3. Ultrasound and CT
It is important to clarify the etiology of the disease.
Diagnosis
1. Medical history
Commonly seen in adults, usually acute attacks, mostly unilateral. There are clear traumatic factors before the onset of the disease, such as the position of lithotomy surgery, which causes the nerve to be compressed or stretched by the inguinal ligament; the iliopsoas muscle or retroperitoneal hematoma compression.

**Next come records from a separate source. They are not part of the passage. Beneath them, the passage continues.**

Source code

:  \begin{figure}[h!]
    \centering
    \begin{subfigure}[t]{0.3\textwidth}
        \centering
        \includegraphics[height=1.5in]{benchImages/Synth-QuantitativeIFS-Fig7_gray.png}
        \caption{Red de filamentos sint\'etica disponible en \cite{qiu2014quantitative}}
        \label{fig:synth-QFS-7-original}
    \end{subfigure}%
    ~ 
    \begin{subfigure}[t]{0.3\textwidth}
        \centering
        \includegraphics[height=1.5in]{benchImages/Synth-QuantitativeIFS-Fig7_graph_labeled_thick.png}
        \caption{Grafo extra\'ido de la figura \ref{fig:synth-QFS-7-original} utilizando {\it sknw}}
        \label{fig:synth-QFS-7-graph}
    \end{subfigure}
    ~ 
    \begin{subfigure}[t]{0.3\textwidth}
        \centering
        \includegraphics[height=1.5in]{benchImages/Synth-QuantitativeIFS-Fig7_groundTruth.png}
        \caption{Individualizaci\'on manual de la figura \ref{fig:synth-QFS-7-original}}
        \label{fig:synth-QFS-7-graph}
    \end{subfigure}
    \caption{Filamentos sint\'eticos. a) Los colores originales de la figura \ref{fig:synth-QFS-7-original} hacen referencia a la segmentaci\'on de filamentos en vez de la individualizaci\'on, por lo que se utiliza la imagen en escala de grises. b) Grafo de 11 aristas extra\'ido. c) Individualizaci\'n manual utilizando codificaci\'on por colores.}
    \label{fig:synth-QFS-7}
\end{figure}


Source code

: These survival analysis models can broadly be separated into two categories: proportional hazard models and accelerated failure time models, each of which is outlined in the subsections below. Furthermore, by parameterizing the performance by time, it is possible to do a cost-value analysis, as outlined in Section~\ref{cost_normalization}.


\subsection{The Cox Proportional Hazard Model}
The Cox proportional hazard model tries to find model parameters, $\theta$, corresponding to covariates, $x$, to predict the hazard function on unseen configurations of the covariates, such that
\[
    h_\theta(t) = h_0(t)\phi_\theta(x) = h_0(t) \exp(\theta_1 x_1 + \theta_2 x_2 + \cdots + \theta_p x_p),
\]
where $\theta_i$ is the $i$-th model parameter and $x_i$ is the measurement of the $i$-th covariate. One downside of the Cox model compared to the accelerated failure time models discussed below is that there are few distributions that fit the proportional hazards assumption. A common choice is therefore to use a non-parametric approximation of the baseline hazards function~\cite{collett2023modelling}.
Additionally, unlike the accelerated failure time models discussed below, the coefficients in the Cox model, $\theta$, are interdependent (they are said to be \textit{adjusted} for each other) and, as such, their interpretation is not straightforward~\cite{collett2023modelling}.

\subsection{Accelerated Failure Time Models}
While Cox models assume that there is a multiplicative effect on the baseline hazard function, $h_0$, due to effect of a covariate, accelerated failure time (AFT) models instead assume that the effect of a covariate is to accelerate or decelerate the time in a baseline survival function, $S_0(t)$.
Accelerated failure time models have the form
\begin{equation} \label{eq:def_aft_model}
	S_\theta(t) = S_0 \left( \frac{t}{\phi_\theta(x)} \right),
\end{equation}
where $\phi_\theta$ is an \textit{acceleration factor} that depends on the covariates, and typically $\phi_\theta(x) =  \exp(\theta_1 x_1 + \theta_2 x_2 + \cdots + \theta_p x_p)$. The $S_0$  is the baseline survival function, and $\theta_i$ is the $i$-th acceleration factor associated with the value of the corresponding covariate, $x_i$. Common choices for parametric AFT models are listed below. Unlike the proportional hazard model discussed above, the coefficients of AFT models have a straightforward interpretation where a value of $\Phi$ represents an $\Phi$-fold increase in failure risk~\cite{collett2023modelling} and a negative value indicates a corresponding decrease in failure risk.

2. Clinical manifestations
The affected limb is weak or unable to extend the knee and flex the hip; when walking, the healthy limb is stretched out first, and then the affected limb is dragged forward; it is unable to run and jump; the knee reflex is weakened or disappeared; and the sensation of the anterior part of the thigh in different ranges is diminished or disappeared.
3.Auxiliary examination
Electromyography shows neurogenic damage to the quadriceps muscle and prolongation of the end of femoral nerve motor latency. Compound muscle action potential wave amplitude is reduced. CT and color ultrasound examination of the injury site is meaningful to clarify the etiology.
Differential diagnosis
Lumbosacral radiculopathy: It is mainly characterized by weakness, pain, mild muscle atrophy of the lower limbs, and weakening or disappearance of Achilles tendon reflex and knee tendon reflex. However, sensory nerve conduction velocity and sensory nerve action potential amplitude are generally normal, and neurophysiological examination can help to differentiate.
Treatment
1. Treatment of etiology
Early removal of factors causing femoral nerve palsy, such as relieving compression and injury, is the key to treatment.
2. Other treatments
B vitamins, diprazole, adenosine triphosphate (ATP), galantamine and other drugs can be used in combination. In addition, physiotherapy, acupuncture and other treatments can be used as appropriate.
Prevention
1. Actively treat the primary disease.
2. This disease is mostly caused by fractures and joint dislocations caused by trauma, so when patients have injuries to the lumbosacral region, pelvis and hip joints, attention should be paid to checking the motor and sensory functions of the femoral innervation area.
3. In severe cases of this disease, atrophy of quadriceps muscle can occur, resulting in hip flexion and knee extension, therefore, promoting the recovery of contraction function of quadriceps muscle and preventing muscle atrophy is an important issue that should not be neglected.
4. Use rehabilitation equipment to assist in hip and knee movement.